We opted for Python to maximize legibility, but that somewhat backfired given the “vibes heavy” implementation. 我们选择 Python 是为了最大化代码的可读性,但考虑到这种“全凭感觉”的实现方式,这反而适得其反。
Testing
测试
An early testing against a version which leveraged a 1-to-1 mapping was defeated by ChatGPT 5.5 in Codex using “high effort”. ChatGPT 5.5 deobfuscated in two ways. First, given the simple PUA-to-glyph deterministic mapping, ChatGPT 5.5 treated deobfuscation as a basic cryptoanalysis exercise. It sussed out our “monoalphabetic” cipher and broke our “simple substitution cipher with side channels left intact”. 针对一个利用 1 对 1 映射的版本进行的早期测试,被 ChatGPT 5.5(在 Codex 中)以“高强度”破解。ChatGPT 5.5 通过两种方式进行了去混淆。首先,鉴于简单的 PUA 到字形的确定性映射,ChatGPT 5.5 将去混淆视为一种基本的密码分析练习。它识破了我们的“单字母”密码,并破解了我们“保留了侧信道的简单替换密码”。
ChatGPT’s second approach was to note that we had erroneously left the original “name” value in the glyph definition which could be reverted by reading the TTF. ChatGPT 的第二种方法是注意到我们错误地在字形定义中留下了原始的“名称”值,这可以通过读取 TTF 文件来还原。
Time to pull out the big guns: Polyalphabetic cipher. We updated noroboto.py in this commit to exclude that “name” field and in this commit to include a 4-to-1 mapping which is randomly applied by the text replacement algorithm. We also perturb the font slightly across the four separate PUAs to avoid comparing the outlines and collapsing them back to a 1-to-1 mapping. 是时候祭出大杀器了:多表密码(Polyalphabetic cipher)。我们在这次提交中更新了 noroboto.py 以排除该“名称”字段,并在这次提交中加入了一个由文本替换算法随机应用的 4 对 1 映射。我们还在四个独立的 PUA 之间对字体进行了轻微扰动,以避免通过比较轮廓将其坍缩回 1 对 1 映射。
Although these changes have limitations, they seemed to supply enough stochasticity to throw off ChatGPT’s simple cipher. But the frontier models in agentic harnesses with their inference-time computing modes enabled (aka “thinking”) all still manage to crack the “full” obfuscation document by shelling out to something, rendering the document and OCR’ing that result. 尽管这些更改有局限性,但它们似乎提供了足够的随机性来干扰 ChatGPT 的简单密码。然而,处于智能体框架下并启用了推理时计算模式(即“思考”)的前沿模型,仍然能够通过调用外部工具、渲染文档并对结果进行 OCR 来破解“完全”混淆的文档。
It turns out obfuscating the entire document is enough signal to encourage these LLMs to try different approaches. 事实证明,混淆整个文档足以作为一种信号,促使这些大语言模型尝试不同的破解方法。

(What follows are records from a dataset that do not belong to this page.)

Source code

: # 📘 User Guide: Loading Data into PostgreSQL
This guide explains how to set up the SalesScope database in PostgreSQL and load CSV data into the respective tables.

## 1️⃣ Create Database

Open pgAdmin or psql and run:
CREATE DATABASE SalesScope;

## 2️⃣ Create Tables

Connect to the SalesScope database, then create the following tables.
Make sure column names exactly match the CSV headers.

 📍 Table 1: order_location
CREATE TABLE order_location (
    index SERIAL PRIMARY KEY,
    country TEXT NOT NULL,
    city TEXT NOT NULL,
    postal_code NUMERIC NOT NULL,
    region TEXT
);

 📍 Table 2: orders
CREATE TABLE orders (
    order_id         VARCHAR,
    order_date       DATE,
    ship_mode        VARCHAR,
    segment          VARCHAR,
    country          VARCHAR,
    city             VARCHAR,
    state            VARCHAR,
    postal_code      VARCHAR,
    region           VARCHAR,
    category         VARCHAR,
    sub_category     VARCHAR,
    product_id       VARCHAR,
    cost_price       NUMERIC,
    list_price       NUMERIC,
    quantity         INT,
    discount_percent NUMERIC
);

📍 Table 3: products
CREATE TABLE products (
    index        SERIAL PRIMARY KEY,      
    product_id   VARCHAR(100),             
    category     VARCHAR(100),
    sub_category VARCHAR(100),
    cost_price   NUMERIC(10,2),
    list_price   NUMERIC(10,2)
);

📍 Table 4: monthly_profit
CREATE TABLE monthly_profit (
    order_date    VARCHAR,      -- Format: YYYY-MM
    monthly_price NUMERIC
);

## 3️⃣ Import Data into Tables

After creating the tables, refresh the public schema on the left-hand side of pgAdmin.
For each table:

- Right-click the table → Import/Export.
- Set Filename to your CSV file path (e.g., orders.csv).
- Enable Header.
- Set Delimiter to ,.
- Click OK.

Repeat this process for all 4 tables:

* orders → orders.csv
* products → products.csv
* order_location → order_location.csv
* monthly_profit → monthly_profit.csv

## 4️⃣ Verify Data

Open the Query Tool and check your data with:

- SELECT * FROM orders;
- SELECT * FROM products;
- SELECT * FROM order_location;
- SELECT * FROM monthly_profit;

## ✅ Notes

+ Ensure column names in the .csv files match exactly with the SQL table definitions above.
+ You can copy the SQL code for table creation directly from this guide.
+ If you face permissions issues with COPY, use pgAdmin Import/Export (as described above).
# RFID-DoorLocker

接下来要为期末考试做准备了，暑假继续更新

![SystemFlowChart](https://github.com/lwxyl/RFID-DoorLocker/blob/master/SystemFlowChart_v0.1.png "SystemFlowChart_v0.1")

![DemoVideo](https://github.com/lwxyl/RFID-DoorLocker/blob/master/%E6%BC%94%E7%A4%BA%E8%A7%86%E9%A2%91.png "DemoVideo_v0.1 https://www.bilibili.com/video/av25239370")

Extensions: Partial Obfuscation and Replacement
扩展:部分混淆与替换
It turns out, agents are somewhat lazy. Thus, if they are presented with what appears to be a document containing legible Unicode code points, they often take that apparent happy path. Total obfuscation fails this test in the smartest models, but even the best are fooled when a document is only partially obfuscated or the text of the document is replaced. 事实证明,智能体有点懒。因此,如果向它们展示一份看起来包含可读 Unicode 码位的文档,它们通常会选择那条显而易见的“快乐路径”。完全混淆在最聪明的模型面前会失效,但即使是最好的模型,在文档仅被部分混淆或文本被替换时也会被愚弄。
Partial Obfuscation
部分混淆
What’s the point of partially obfuscating a legal document? The most obvious case is to just disguise an adversarial term with a higher probability of success. In testing our partial obfuscation example, we hid the fact that the NDA’s confidentiality terms carry on to “successors and assigns”. 部分混淆法律文档的意义何在?最明显的例子就是掩盖一个对抗性条款,以提高成功率。在测试我们的部分混淆示例时,我们隐藏了保密协议(NDA)的保密条款适用于“继任者和受让人”这一事实。